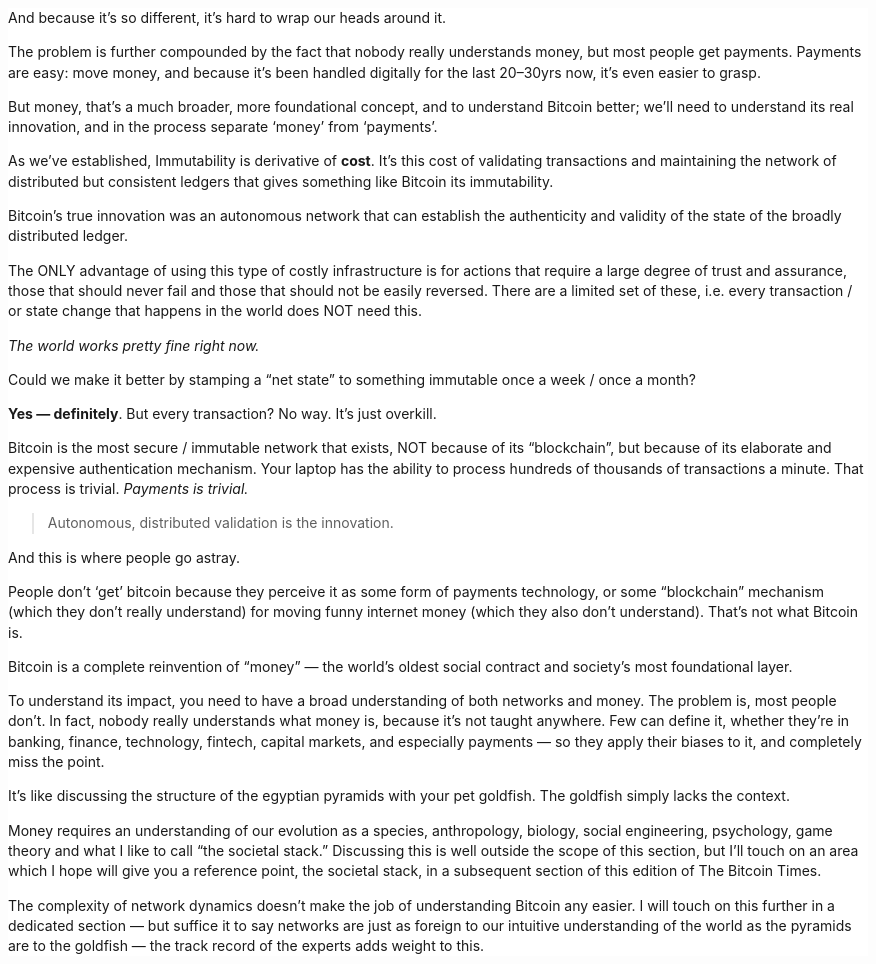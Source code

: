 And because it’s so different, it’s hard to wrap our heads around it.

The problem is further compounded by the fact that nobody really understands money, but most people get payments. Payments are easy: move money, and because it’s been handled digitally for the last 20–30yrs now, it’s even easier to grasp.

But money, that’s a much broader, more foundational concept, and to understand Bitcoin better; we’ll need to understand its real innovation, and in the process separate ‘money’ from ‘payments’.

As we’ve established, Immutability is derivative of **cost**. It’s this cost of validating transactions and maintaining the network of distributed but consistent ledgers that gives something like Bitcoin its immutability.

Bitcoin’s true innovation was an autonomous network that can establish the authenticity and validity of the state of the broadly distributed ledger.

The ONLY advantage of using this type of costly infrastructure is for actions that require a large degree of trust and assurance, those that should never fail and those that should not be easily reversed. There are a limited set of these, i.e. every transaction / or state change that happens in the world does NOT need this.

_The world works pretty fine right now._

Could we make it better by stamping a “net state” to something immutable once a week / once a month?

**Yes — definitely**. But every transaction? No way. It’s just overkill.

Bitcoin is the most secure / immutable network that exists, NOT because of its “blockchain”, but because of its elaborate and expensive authentication mechanism. Your laptop has the ability to process hundreds of thousands of transactions a minute. That process is trivial. _Payments is trivial._

> Autonomous, distributed validation is the innovation.

And this is where people go astray.

People don’t ‘get’ bitcoin because they perceive it as some form of payments technology, or some “blockchain” mechanism (which they don’t really understand) for moving funny internet money (which they also don’t understand). That’s not what Bitcoin is.

Bitcoin is a complete reinvention of “money” — the world’s oldest social contract and society’s most foundational layer.

To understand its impact, you need to have a broad understanding of both networks and money. The problem is, most people don’t. In fact, nobody really understands what money is, because it’s not taught anywhere. Few can define it, whether they’re in banking, finance, technology, fintech, capital markets, and especially payments — so they apply their biases to it, and completely miss the point.

It’s like discussing the structure of the egyptian pyramids with your pet goldfish. The goldfish simply lacks the context.

Money requires an understanding of our evolution as a species, anthropology, biology, social engineering, psychology, game theory and what I like to call “the societal stack.” Discussing this is well outside the scope of this section, but I’ll touch on an area which I hope will give you a reference point, the societal stack, in a subsequent section of this edition of The Bitcoin Times.

The complexity of network dynamics doesn’t make the job of understanding Bitcoin any easier. I will touch on this further in a dedicated section — but suffice it to say networks are just as foreign to our intuitive understanding of the world as the pyramids are to the goldfish — the track record of the experts adds weight to this.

========

How to complete this task | Restate word for word each line from the top of the listing down to and including the line that holds "But money, that’s". Drop any pictures.

Answer to this exercise |
Source code

: And because it’s so different, it’s hard to wrap our heads around it.

The problem is further compounded by the fact that nobody really understands money, but most people get payments. Payments are easy: move money, and because it’s been handled digitally for the last 20–30yrs now, it’s even easier to grasp.

But money, that’s a much broader, more foundational concept, and to understand Bitcoin better; we’ll need to understand its real innovation, and in the process separate ‘money’ from ‘payments’.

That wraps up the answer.